The tenth Bangor University Arts Festival opened on Friday with an exhibition at the Art Gallery and the burning of encyclopaedias. Entitled "Skoob" (which is Books spelled backwards), the exhibition was a skit on the absurdity of civilisation and more especially of knowledge.

Artist John Latham, who was co-exhibitor with Barry Flanagan, explained that it was not knowledge that was important, but one's attitude to it. Although he said he could not put his feelings into words (artists' alibi) his message was quite clear from his exhibits. From a distance these resembled parts of burned-out engines but were in fact copies of the Bible (leather-bound) and of works by Voltaire soaked in black synthetic cement and glued at different angles to a white backing. Bits of wire were sprouting generously, in all directions, from among the books. This, I was told, was a revival of the Dada Movement.

One university student explained that they felt knowledge was transitory – that once it was absorbed the books could be burned – and that this was the reason for the burning of the encyclopaedias (wired together, one on top of another, to a height of about eight feet). She continued that the artists did not believe in their art and for this reason had mocked human stupidity and attached tremendous prices to their works. Another student said the whole thing was a hoax. Victor Neep, the well-known Bangor artists [sic!], said the Skoob fans were "still waving the flag of the rebellion that was won thirty years ago." He was referring to the Dada movement started during the war, when the objects of human artistic reference were wrenched away from the conventional – of form, material and appearance – to include such things as bicycle wheels.

I am sure good use can be made of any other Bibles, encyclopaedias and works by Voltaire destined to black cemented death, by those who feel that without knowledge and the ability to use it, our civilisation would not exist.
Elizabeth Watson.”

[Elizabeth Watson, North Wales Chronicle, 11.3.1966]

John Latham's Skoob Tower Ceremonies, most of which took place between 1964 and 1968, were possibly the most controversial art works by one of the 20th century's most controversial artists.

The towers were around 3m high, made up of books, usually reference editions, held open at right-angles to each other with their pages interleaved, and stacked on top of a metal framework and plinth.
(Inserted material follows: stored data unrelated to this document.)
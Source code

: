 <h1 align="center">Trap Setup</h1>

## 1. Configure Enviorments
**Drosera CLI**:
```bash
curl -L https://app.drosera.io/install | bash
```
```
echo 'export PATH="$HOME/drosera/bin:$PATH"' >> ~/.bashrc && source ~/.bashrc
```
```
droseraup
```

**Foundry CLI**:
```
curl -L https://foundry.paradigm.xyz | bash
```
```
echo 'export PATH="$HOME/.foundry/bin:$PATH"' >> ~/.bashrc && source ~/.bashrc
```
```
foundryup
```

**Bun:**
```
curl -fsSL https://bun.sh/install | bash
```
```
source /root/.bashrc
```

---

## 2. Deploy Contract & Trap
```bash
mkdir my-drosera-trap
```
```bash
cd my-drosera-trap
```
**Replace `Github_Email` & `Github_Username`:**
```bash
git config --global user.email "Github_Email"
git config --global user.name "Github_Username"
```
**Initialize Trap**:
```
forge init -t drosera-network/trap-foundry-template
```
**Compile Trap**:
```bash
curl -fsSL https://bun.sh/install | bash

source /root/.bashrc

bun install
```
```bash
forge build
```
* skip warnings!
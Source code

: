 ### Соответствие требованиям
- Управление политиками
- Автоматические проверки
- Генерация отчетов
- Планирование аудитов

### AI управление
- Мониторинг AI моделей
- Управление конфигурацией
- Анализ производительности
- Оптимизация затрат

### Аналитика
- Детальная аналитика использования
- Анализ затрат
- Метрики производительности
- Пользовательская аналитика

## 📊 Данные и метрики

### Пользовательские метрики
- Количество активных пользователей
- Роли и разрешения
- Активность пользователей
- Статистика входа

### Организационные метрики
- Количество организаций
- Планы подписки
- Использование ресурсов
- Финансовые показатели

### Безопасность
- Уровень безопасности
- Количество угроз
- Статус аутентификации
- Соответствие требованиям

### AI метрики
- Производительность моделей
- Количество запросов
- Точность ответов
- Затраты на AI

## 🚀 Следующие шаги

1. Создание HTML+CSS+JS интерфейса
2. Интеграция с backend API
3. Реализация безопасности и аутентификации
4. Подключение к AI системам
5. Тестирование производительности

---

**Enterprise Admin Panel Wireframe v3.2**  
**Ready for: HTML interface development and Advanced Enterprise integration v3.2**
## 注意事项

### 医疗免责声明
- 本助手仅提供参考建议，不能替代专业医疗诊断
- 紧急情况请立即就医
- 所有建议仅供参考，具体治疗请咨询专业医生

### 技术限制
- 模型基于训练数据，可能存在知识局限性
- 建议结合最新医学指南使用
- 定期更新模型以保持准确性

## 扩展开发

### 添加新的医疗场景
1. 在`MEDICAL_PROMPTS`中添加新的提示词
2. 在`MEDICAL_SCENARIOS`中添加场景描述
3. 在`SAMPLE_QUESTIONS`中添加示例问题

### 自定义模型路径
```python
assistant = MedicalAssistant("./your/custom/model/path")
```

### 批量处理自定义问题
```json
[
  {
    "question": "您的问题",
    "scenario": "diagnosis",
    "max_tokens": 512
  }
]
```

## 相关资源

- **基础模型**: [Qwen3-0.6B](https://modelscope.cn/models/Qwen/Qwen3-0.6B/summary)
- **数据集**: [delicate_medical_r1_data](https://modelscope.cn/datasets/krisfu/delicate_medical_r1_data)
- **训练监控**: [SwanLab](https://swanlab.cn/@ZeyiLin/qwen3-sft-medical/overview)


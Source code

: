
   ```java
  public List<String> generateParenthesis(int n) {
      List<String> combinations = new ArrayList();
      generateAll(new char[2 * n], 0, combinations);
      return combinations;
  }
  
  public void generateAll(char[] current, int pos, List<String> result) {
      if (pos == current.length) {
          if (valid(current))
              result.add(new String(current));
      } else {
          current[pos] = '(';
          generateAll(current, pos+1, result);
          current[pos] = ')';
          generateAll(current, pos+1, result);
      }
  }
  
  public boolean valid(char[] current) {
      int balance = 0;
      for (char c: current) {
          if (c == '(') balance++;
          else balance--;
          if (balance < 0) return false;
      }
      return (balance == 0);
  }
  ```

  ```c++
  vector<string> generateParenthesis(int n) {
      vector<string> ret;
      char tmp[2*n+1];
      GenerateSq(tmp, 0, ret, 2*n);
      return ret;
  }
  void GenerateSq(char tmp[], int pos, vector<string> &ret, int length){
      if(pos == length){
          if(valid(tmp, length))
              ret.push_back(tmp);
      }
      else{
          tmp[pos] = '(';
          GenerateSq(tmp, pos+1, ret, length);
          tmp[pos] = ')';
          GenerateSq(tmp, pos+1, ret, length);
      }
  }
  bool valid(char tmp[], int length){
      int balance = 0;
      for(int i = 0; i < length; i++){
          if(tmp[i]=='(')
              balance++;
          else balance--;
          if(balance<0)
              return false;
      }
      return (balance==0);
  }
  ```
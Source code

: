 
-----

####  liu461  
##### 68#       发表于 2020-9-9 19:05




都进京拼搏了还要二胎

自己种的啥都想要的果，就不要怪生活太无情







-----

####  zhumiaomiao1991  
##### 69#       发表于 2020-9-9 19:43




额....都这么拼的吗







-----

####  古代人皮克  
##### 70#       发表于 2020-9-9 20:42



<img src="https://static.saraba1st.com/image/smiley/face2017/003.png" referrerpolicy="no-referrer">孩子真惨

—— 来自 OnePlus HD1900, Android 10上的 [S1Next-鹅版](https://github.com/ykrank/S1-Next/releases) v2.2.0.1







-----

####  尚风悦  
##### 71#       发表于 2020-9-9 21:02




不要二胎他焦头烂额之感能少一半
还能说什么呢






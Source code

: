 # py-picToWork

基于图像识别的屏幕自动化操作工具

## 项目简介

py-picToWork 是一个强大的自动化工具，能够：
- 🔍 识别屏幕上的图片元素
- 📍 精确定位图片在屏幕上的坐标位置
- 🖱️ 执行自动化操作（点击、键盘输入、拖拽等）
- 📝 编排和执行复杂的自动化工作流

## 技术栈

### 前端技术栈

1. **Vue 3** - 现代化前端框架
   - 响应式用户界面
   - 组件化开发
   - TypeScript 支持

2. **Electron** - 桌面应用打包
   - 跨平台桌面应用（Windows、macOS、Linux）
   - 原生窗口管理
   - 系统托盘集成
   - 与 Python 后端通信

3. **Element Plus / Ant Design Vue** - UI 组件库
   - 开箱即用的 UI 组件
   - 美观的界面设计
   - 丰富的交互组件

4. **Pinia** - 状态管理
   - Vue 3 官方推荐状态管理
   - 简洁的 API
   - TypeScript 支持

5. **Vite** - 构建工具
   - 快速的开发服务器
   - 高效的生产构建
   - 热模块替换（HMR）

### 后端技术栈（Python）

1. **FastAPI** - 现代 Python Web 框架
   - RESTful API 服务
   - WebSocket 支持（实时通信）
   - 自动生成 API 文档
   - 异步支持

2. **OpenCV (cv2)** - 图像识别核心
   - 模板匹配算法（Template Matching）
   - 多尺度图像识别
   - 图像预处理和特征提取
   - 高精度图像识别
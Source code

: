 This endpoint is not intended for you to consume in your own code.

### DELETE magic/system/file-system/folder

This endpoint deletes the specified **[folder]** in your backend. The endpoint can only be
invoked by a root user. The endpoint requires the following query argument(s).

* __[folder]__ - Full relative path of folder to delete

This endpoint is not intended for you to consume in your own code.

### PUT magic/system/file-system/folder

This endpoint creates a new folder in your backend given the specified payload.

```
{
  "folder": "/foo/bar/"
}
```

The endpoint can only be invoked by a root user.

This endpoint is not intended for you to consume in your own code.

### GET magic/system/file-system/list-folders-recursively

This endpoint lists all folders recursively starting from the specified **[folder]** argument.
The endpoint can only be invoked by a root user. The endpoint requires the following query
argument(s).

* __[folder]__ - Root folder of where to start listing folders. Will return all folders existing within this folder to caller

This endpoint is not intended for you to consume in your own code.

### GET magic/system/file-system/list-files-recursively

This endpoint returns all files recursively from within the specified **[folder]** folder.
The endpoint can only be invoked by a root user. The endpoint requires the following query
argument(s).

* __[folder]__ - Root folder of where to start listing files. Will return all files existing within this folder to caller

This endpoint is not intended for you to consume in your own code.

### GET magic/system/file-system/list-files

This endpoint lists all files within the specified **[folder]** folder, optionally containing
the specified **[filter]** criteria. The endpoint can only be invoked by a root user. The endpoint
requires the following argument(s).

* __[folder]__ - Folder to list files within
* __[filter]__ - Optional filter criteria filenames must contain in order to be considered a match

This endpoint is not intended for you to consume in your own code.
These improvised chimneys were set alight from below, usually in conceptually loaded and public places: the Law Courts, British Museum and Senate House were all locations. The tightly-woven pages let in little air, making combustion a slow process - taking as long as a couple of hours. But when the conflagration finally came, the iconography of a flaming pillar of books was both an intellectual and emotional affront.

The collective memory still held powerful images of Nazi book burnings and all they had symbolised; Truffaut's Farenheit 451 (based on Ray Bradbury's novel) was released in 1966. In this light, Latham's Ceremonies could be interpreted as anti-intellectual, fascist acts of iconoclasm. Further Ceremonies took place during the Destruction in Art Symposium of 1966. DIAS, whose organising committee was led by Gustav Metzger, aligned tendencies to destruction in art during that period, to tendencies to destruction in society. As Jeff Nuttall expressed in his autobiographical account of the period, 'Bomb Culture' (1968), in the shadow of the bomb, violence seemed the only possible artistic response.

Latham, however, was trying to express a different but no less radical agenda, one in which books are the apparatus of learnt knowledge and received opinion - a so-called 'Mental Furniture Industry' of which he was deeply critical. For him, books represented knowledge held fast in a congealed and unreflective form, stifling intuition. His sentiments were more in line with the writer Alexander Trocchi's sigma project, 'The Invisible Insurrection of a Million Minds'. A sigma gathering at Braziers Park in Oxfordshire in 1964 attended by Trocchi, RD Laing, Nuttall, Bob Cobbing and others, was the occasion of the first Skoob Tower Ceremony. The exhibition includes newly discovered footage of this occasion.

* The title comes from a document in the John Latham Archive which appears to be an early plan for a series of happenings which took place at Better Books during 1967, eventually collectively titled Book Plumbing. Skoob is books spelt backwards.